The final two concepts are defined as:
- $\exists r,X$ indicates those objects that stand in the relation $r$ to some object that is $X$:
- $\exists\text{hasChild}.\text{female}$ is someone who has at least one daughter.
- $\forall r.X$ indicates those objects taht only stand in the relation $r$ to objects that are $X$:
- $\forall\text{hasChild}.\neg\text{female}$ is someone who only has children that are not $\text{female}$ (a person whose children, if any, are all sons).
Additionally:
- $\top$ defines any object.
- $\bot$ indicates no objects.
ALC Language Examples
- A person who has at least one child:
- $\text{person}\sqcap\exists\text{hasChild}.\top$
- A parent who is male:
- $\text{parent}\sqcap\text{male}$
- A person who has at least one child that is a parent:
- $\text{person}\sqcap\exists\text{hasChild}.\text{parent}$
Semantics of ALC
ALC Interpretations
In description logic we refer to models as interpretations.
Let $\Sigma=(\mathcal O,\mathcal C,\mathcal R)$ be a signatire. An interpretation $\mathcal I$ over $\Sigma$ is a pair $(\Delta,\cdot^\mathcal I)$ where:
- $\Delta$ is a domain (a non-empty set).
- $\cdot^\mathcal I$ maps $\mathcal O$ to $\Delta$:
- For every $o\in \mathcal O$, $o^\mathcal I\in\Delta$.
- $\cdot^\mathcal I$ maps $\mathcal C$ to $2^\Delta$:
- For every $C\in \mathcal C$, $C^\mathcal I\subseteq\Delta$.
- $\cdot^\mathcal I$ maps $\mathcal R$ to $2^{\Delta\times\Delta}$:
- For every $r\in \mathcal R$, $r^\mathcal I\subseteq\Delta\times\Delta$.
and further more $o^\mathcal I_1\neq o^\mathcal I_2$ unless $o_1=o_2$
What are Interpretations
- $\mathcal O$ are a set of names of individuals, $\mathcal C$ a set of names of concepts and $\mathcal R$ a set of names of relations.
- $\Delta$ are things that actually exist.

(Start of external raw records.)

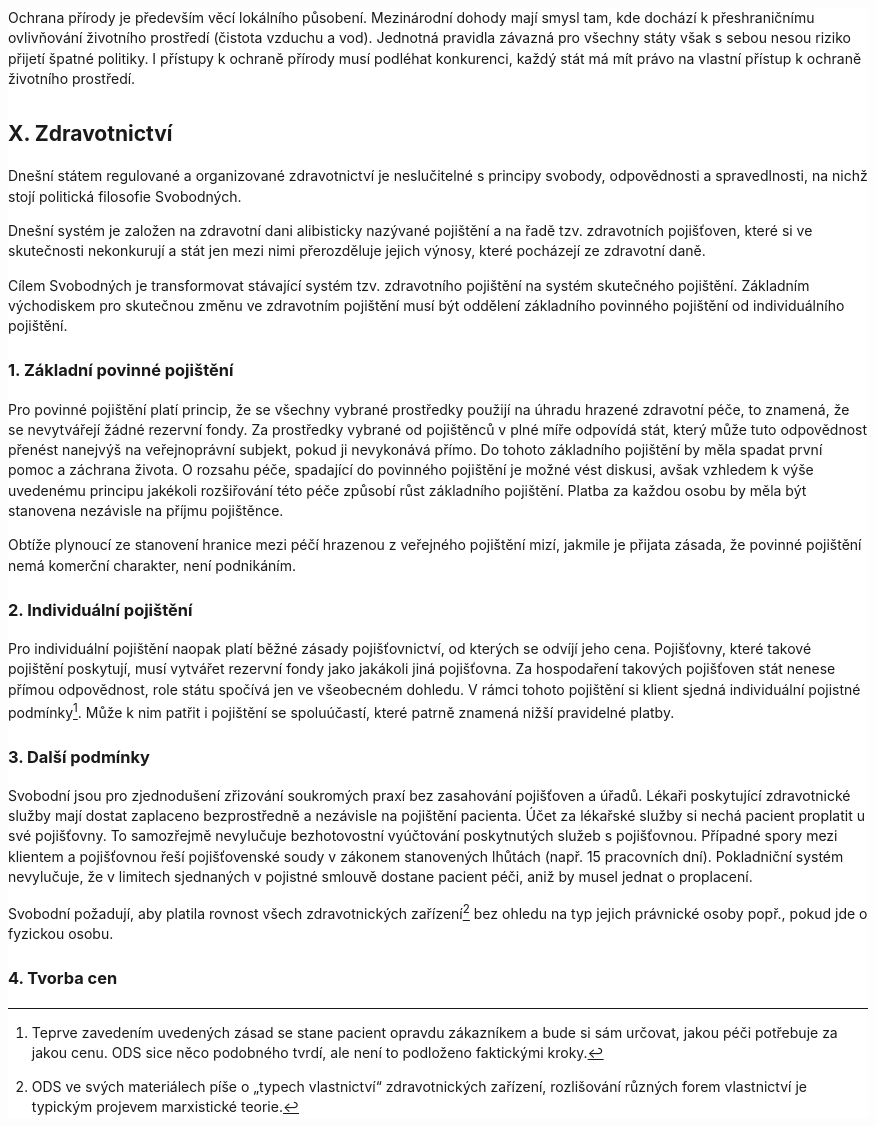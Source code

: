 Ochrana přírody je především věcí lokálního působení. Mezinárodní dohody mají smysl tam, kde dochází k přeshraničnímu ovlivňování životního prostředí (čistota vzduchu a vod). Jednotná pravidla závazná pro všechny státy však s sebou nesou riziko přijetí špatné politiky. I přístupy k ochraně přírody musí podléhat konkurenci, každý stát má mít právo na vlastní přístup k ochraně životního prostředí.


## X. Zdravotnictví

Dnešní státem regulované a organizované zdravotnictví je neslučitelné s principy svobody, odpovědnosti a spravedlnosti, na nichž stojí politická filosofie Svobodných.

Dnešní systém je založen na zdravotní dani alibisticky nazývané pojištění a na řadě tzv. zdravotních pojišťoven, které si ve skutečnosti nekonkurují a stát jen mezi nimi přerozděluje jejich výnosy, které pocházejí ze zdravotní daně.

Cílem Svobodných je transformovat stávající systém tzv. zdravotního pojištění na systém skutečného pojištění. Základním východiskem pro skutečnou změnu ve zdravotním pojištění musí být oddělení základního povinného pojištění od individuálního pojištění.

### 1. Základní povinné pojištění

Pro povinné pojištění platí princip, že se všechny vybrané prostředky použijí na úhradu hrazené zdravotní péče, to znamená, že se nevytvářejí žádné rezervní fondy. Za prostředky vybrané od pojištěnců v plné míře odpovídá stát, který může tuto odpovědnost přenést nanejvýš na veřejnoprávní subjekt, pokud ji nevykonává přímo. Do tohoto základního pojištění by měla spadat první pomoc a záchrana života. O rozsahu péče, spadající do povinného pojištění je možné vést diskusi, avšak vzhledem k výše uvedenému principu jakékoli rozšiřování této péče způsobí růst základního pojištění. Platba za každou osobu by měla být stanovena nezávisle na příjmu pojištěnce.

Obtíže plynoucí ze stanovení hranice mezi péčí hrazenou z veřejného pojištění mizí, jakmile je přijata zásada, že povinné pojištění nemá komerční charakter, není podnikáním.

### 2. Individuální pojištění

Pro individuální pojištění naopak platí běžné zásady pojišťovnictví, od kterých se odvíjí jeho cena. Pojišťovny, které takové pojištění poskytují, musí vytvářet rezervní fondy jako jakákoli jiná pojišťovna. Za hospodaření takových pojišťoven stát nenese přímou odpovědnost, role státu spočívá jen ve všeobecném dohledu. V rámci tohoto pojištění si klient sjedná individuální pojistné podmínky[^44]. Může k nim patřit i pojištění se spoluúčastí, které patrně znamená nižší pravidelné platby.

### 3. Další podmínky

Svobodní jsou pro zjednodušení zřizování soukromých praxí bez zasahování pojišťoven a úřadů. Lékaři poskytující zdravotnické služby mají dostat zaplaceno bezprostředně a nezávisle na pojištění pacienta. Účet za lékařské služby si nechá pacient proplatit u své pojišťovny. To samozřejmě nevylučuje bezhotovostní vyúčtování poskytnutých služeb s pojišťovnou. Případné spory mezi klientem a pojišťovnou řeší pojišťovenské soudy v zákonem stanovených lhůtách (např. 15 pracovních dní). Pokladniční systém nevylučuje, že v limitech sjednaných v pojistné smlouvě dostane pacient péči, aniž by musel jednat o proplacení.

Svobodní požadují, aby platila rovnost všech zdravotnických zařízení[^45] bez ohledu na typ jejich právnické osoby popř., pokud jde o fyzickou osobu.

### 4. Tvorba cen


[^1]: Projevilo se to například při Masarykově pokusu zakotvit nový stát na filosofických myšlenkách – viz Idea státu česko-slovenského. Srv.: „Bitvu musíme svést na poli filozofie, nikoliv politiky. Politika je jen posledním důsledkem, praktickým vyústěním fundamentálních myšlenek, které v dané kultuře převládají. Nelze změnit nebo bojovat proti následkům, aniž bychom napřed bojovali a změnili příčiny.“ Ayn Rand: Philosophy – Who Needs It, kapitola What One Can Do?
[^2]: Bez filosofie nemůže existovat politika. Pokusy řídit stát bez politického rámce vedou k cynickému popření jakýchkoli jiných hodnot, výkon mocenské funkce se odůvodňuje snahou o zvyšování životní úrovně, ale paradoxně ani tohoto cíle nemůže nepolitická politika dosáhnout.
[^3]: Sdružení osob, politický národ. Stát jako právnická osoba je korporací s nuceným členstvím na územním principu. Tím není dotčeno základní právo každého občana opustit svou zemi a zase se do ní svobodně vrátit ani právo vzdát se občanství.
[^4]: Výkonná moc je omezena právním řádem.
[^5]: Území jurisdikce.
[^6]: Otázky, které mají více řešení a kde není žádné objektivní kriterium, pro posouzení, které je správné, jsou v demokratické společnosti předloženy do konkurenčního prostředí různých politických filosofií, které mají umět dát odpověď na to, co je v jejich způsobu vidění politiky správné a co je špatné.
[^7]: Neexistuje-li politický národ, nelze uměle vytvořit žádný stát ani jemu podobný subjekt. Příklady rozpadu uměle vytvořených útvarů jako bylo Československo, Jugoslávie a Sovětský svaz to dokládají.
[^8]: Svobodní odmítají pokusy stavět do protikladu stát a občanskou společnost, typické zejména pro marxistické politické ideologie. Protože stát je společenstvím, sdružením, společností samou, je každý pokus postavit společnost do protikladu ke státu vlastně výzvou k revoluci.
[^9]: Představa oddělení občanské společnosti od státu je popřením základních principů politiky a svobodné společnosti.
[^10]: Svobodní odmítají princip, podle kterého jsou někteří vyvolenější než jiní, protože nahlížejí nějaké důležitější transcendentní principy, které jsou běžnému člověku utajeny a z toho odvozují právo určovat hodnoty pro druhé.
[^11]: Politik by si měl dlouhodobě vytvářet obranné mechanismy a morální zábrany, které by mu umožňovaly odolávat pokušení moci.
[^12]: Stát sám od sebe nikdy neprosazuje svobodu pro své občany, občané mají pouze tu svobodu, kterou si na státu vyvzdorují či kterou jim stát neodebere. Stát ale musí alespoň poskytovat férový a spravedlivý řád, který občanům umožní o svou svobodu usilovat.
[^13]: Svobodní odmítají kumulaci moci vznikající neustálým a opakovaným posilováním pravomocí a kompetencí státu.
[^14]: Ústava ČR čl. 23: „Občané mají právo postavit se na odpor proti každému, kdo by odstraňoval demokratický řád lidských práv a základních svobod, založený Listinou, jestliže činnost ústavních orgánů a účinné použití zákonných prostředků jsou znemožněny." V čl. 2 se popis demokratického systému upřesňuje: „Lid je zdrojem veškeré státní moci; vykonává ji prostřednictvím orgánů moci zákonodárné, výkonné a soudní." Jedno z práv, kvůli kterým se mohou občané postavit na odpor s využitím všech prostředků, popisuje čl. 22 Listiny: „Zákonná úprava všech politických práva a svobod a její výklad a používání musí umožňovat svobodnou soutěž politických sil v demokratické společnosti.“
[^15]: Listina základních práv a svobod čl. 2 odst. 1: „Stát je založen na demokratických hodnotách a nesmí se vázat ani na výlučnou ideologii, ani na náboženské vyznání.“
[^16]: Ústava ČR čl. 1: „Česká republika je svrchovaný, jednotný a demokratický právní stát založený na úctě k právům a svobodám člověka a občana.“
[^17]: Tím není vyloučeno, že politický řád přijme jakýkoli vnější nebo mezinárodní závazek za své vlastní pravidlo, které si uloží respektovat.
[^18]: Války a konflikty mezi státy nevznikaly z přílišného důrazu na svrchovanost států, ale naopak z nerespektování svrchovanosti. Obráceně lze tedy s velkou pravděpodobností tvrdit, že ten, kdo zpochybňuje svrchovanost, dříve či později rozpoutá konflikt. Zpochybňování svrchovanosti bývá doprovázeno nerespektováním demokratických zkušeností při zacházení s veřejnou mocí.
[^19]: Zkušenost ukazuje, že nedemokratické státy narušují svrchovanost jiných států mnohem častěji. Demokracie a respekt k svrchovanosti jiného státu jsou tedy vzájemně provázány.
[^20]: To platí i ve vztahu členského státu k EU.
[^21]: Národní zájmy – „national interests“ – je termín pocházející z USA, kde slovo „national“ je používáno ve stejném smyslu, jako federální. Adekvátní překlad by zněl „celostátní zájmy“, ale z důvodu zavedené terminologie používáme označení mezinárodně srozumitelné.
[^22]: Navíc se spory větší měrou promítají do struktury podobné střetu civilizací, popsaném S. Huntingtonem, namísto sporů ideologických jako v době studené války.
[^23]: Není vyloučeno, že právě pojetí lidských práv se může v blízké budoucnosti rozčlenit podle civilizačních okruhů a potom může dojít k vážnému dialogu. Srv. S. Huntington.
[^24]: Vztahy mezi jednotlivými členskými státy NATO
[^25]: Nová právní filosofie musí navazovat na zásady římského práva, musí věnovat pozornost systematice práva, rozlišení veřejnoprávní a soukromoprávní sféry, musí respektovat klasickou teorii právnické osoby. Měla by nastínit pojetí spravedlnosti, vztah spravedlnosti s etikou a obecným vnímáním spravedlnosti. Měla by zaujmout stanovisko k přirozenoprávnímu, pozitivistickému a normativnímu pojetí práva.
[^26]: Lidská práva nejsou transcendentní, odvozují se od státu a mají být státem vymahatelná.
[^27]: Například ochrana vlastnictví byla v roce 1945 při jednání o Chartě lidských práv OSN „vyhandlována“ za právo na práci.
[^28]: Dokladem, že žádné vyvlastňování není nutné, jsou stovky velkých nestátních investičních projektů, ve kterých i velice komplikované vlastnické vztahy profesionálně řeší notářské a právní kanceláře. Protože se zdá, že státní úředníci neumí bezproblémově řešit podobné otázky, naopak je možné, že jim spory mohou přinášet prospěch, měl by stát služby právního zajištění větších projektů zadávat profesionálům.
[^29]: Vymožení pohledávky je služba objednávaná věřitelem, kterou by měl uhradit on sám. Je pouze jeho odpovědností si před poskytnutím půjčky důkladně prověřit schopnost dlužníka splácet a tuto informaci promítnout do výše úroku, z něhož by následně pokryl případné náklady na vymáhání pohledávky.
[^30]: Tento princip částečně obsahovala i Ústava z roku 1920, i když se nikdy nerealizoval.
[^31]: Moratorium vyhlášené vládou ODS, lidovců a Zelených oddálilo možnost rozšíření tohoto konkurenceschopného energetického zdroje.
[^32]: Daně, poplatky, nebo jiné povinné platby.
[^33]: Měnová politika je vedle daňové politiky jedním z mocných nástrojů státu ovlivňujících životy všech lidí. Měnová politika předurčuje velikost inflace, velikost úrokových měr, kurz koruny a další důležité veličiny, které dnes a denně ovlivňují kvalitu našeho života. Měnová politika je vykonávána centrální bankou, která má státní monopol na emisi peněz. Je vykonávána v mezích Ústavy a zákona o ČNB.
[^34]: http://www.psp.cz/docs/laws/constitution.html
[^35]: http://www.cnb.cz/m2export/sites/www.cnb.cz/cs/o_cnb/hospodareni/download/RUZ_2008_cz.pdf
[^36]: Svobodní konstatují, že se bodový systém neosvědčil a nesplnil sliby, podle kterých měl zásadně poklesnout počet smrtelných nehod. Disproporční sazby trestů zbytečně postihují v podstatě slušné řidiče, zatímco extrémně nebezpečné chování zůstává nadále bez povšimnutí. Filosofie dvojího trestu, který není úměrný nebezpečnosti, v kombinaci s policií, která se snaží nárazově řidiče nachytat na nečekaných místech, místo aby průběžně řešila opravdu nebezpečné situace, vytváří na silnicích nebezpečné hazardní prostředí.
[^37]: Tachometr není přesným kalibrovaným měřičem rychlosti a umožňuje jen přibližnou informaci o rychlosti pro řidiče. Vyvozovat právní důsledky z údajů o rozhodování založeném na principielně nepřesných informacích je nepřípustné.
[^38]: Například omezení rychlosti nebo upozornění na zatáčky na místech, kde k němu není důvod, zatímco chybí na mnoha místech, kde by výstraha měla být.
[^39]: Výroky podobného druhu hraničí s § 198 trestního zákona a je ostudné, že zaznívají od představitelů státu.
[^40]: Na základě vlastnického práva k automobilu může být trestán na pojistném někdo jiný, než kdo škodu způsobil. To je princip, který odporuje klasickým zásadám občanského práva a pravděpodobně je protiústavní.
[^41]: Pravidla znamenají nejenom to, že stát trestá ty, kdo životní prostředí poškozují, ale i to, že chrání občany a podniky před zvůlí těch, kdo vznášejí požadavky, které překračují stanovená pravidla.
[^42]: Povinná bezohledná recyklace vede k plýtvání, protože se vyrábějí produkty, které již jsou konstruovány tak, aby po určité době přestaly plnit svoji funkci, a tím se uměle vyvolává zdání produkce. Ve skutečnosti se výrobou „šmejdů“ nevytváří bohatství společnosti.
[^43]: Počítače, telefony a další technologie jsou stále efektivnější a mají menší a menší spotřebu energie.
[^44]: Teprve zavedením uvedených zásad se stane pacient opravdu zákazníkem a bude si sám určovat, jakou péči potřebuje za jakou cenu. ODS sice něco podobného tvrdí, ale není to podloženo faktickými kroky.
[^45]: ODS ve svých materiálech píše o „typech vlastnictví“ zdravotnických zařízení, rozlišování různých forem vlastnictví je typickým projevem marxistické teorie.
[^46]: Kolektivní vyjednávání mezi pojišťovnami a zdravotnickými zařízeními prosazované vládou ODS je rovněž extrémně levicovým principem.
[^47]: http://www.zakonycr.cz/seznamy/117-1995-Sb-zakon-o-statni-socialni-podpore.html
[^48]: http://www.vyplata.cz/zakony/z111-2006sb.php
[^49]: Inspirováno teorií nositele Nobelovy ceny za ekonomii Miltona Friedmana
[^50]: http://www.czso.cz/csu/edicniplan.nsf/t/F300384966/$File/3202rr05.pdf
[^51]: Poplatníci s nízkými příjmy na paušální platbě nic neušetří, ale ani netratí. Paušální důchod oproti důchodu počítanému dle stávající metodiky jim nesníží důchody. Jejich důchody budou dále zabezpečovány průběžným systémem v nezměněném objemu.
[^52]: Degresivně znamená, že pojištěnci s vyššími příjmy dostávají posléze menší důchod, než by jim podle výše plateb náležel.
[^53]: Po přechodné období, kdy řada poplatníků zvolí režim paušálního důchodu a stát stále ještě bude vyplácet řadu důchodů počítaných podle stávající metodiky, potrvá vytváření deficitu ve státním důchodovém systému. Takto vznikající deficit na důchodovém účtu bude dorovnáván ze státního rozpočtu až do plného náběhu nového systému, kdy zanikne.
[^54]: http://czso.cz/csu/csu.nsf/i/tab_casova_rada_zakladnich_ukazetelu_vsps/$File/czam050609cr.xls
[^55]: Kalkulace při odhadované hrubé mzdě 12 tisíc korun
[^56]: http://www.mfcr.cz/cps/rde/xbcr/mfcr/475_2008_SR_P4_pdf.pdf
[^57]: Americký stát Michigan, který má stejný počet obyvatel jako Česká republika, zrušil od roku 2004 svých 43 poboček úřadů práce, které zaměstnávaly celkem pouhých 450 osob oproti 5136 úředníkům v České republice, a o dávky v nezaměstnanosti se od loňska žádá prostřednictvím automatizovaného telefonátu či přes internetový formulář. (http://www.nascio.org/awards/2004Awards/digitalGovtGtoC.cfm)
[^58]: sazba pojištění od roku 2010
[^59]: Navíc ušetříme 7,5 milionu korun členského poplatku
[^60]: http://petrmach.cz/docs/LF09-2006.pdf
[^61]: např. Hirschův index
[^62]: V současnosti zákon žádá v zásadě vyrovnané hospodaření, ale umožňuje tuto zásadu bez obtíží obcházet prostou většinou zastupitelstva. Jedná se tedy o neúčinné ustanovení.
[^63]: Podrobnosti viz. http://cs.wikipedia.org/wiki/Anti-Counterfeiting_Trade_Agreement
[^64]: Kromě běžného významu lze také odvodit od „vypalovat CD, nebo DVD“.
[^65]: Jako krátkodobý cíl jsou Svobodní ochotni podpořit i pouhé rozšíření možnosti volby občanů při využití jimi placených koncesionářských poplatků. To znamená například možnost asignace poplatku – buď veřejnoprávnímu médiu anebo do fondu oprav kulturních památek České republiky.
[^66]: Viz např. http://www.euro.cz/detail.jsp?id=19883
[^67]: Svobodní považují tento text, který byl inspirován návrhem britského deníku Daily Telegraph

- The map $\cdot^\mathcal I$ tells us who has which name:
- $\text{Ann}^\mathcal I$ is the person who has the name Ann.
Drawing Interpretations
Suppose:
- $\mathcal O={\text{Ann, Bob, Claire}}$, $\mathcal C={\text{person, dog, parent, grandparent}}$, $\mathcal R={\text{hasChild}}$
- $\Delta={u,x,y,z}$
- $\text{Ann}^\mathcal I=x$, $\text{Bob}^\mathcal I=y$, $\text{Claire}^\mathcal I=z$
- $\text{person}^\mathcal I={x,y,z}$, $\text{dog}^\mathcal I={u}$, $\text{parent}^\mathcal I={x,y}$, $\text{grandparent}^\mathcal I=\emptyset$
- $\text{hasChild}^\mathcal I={(x,z),(y,z)}$
This can be drawn as:
graph LR
y[y<br>Bob,person,parent] -->|hasChild| z[z<br>Claire,person]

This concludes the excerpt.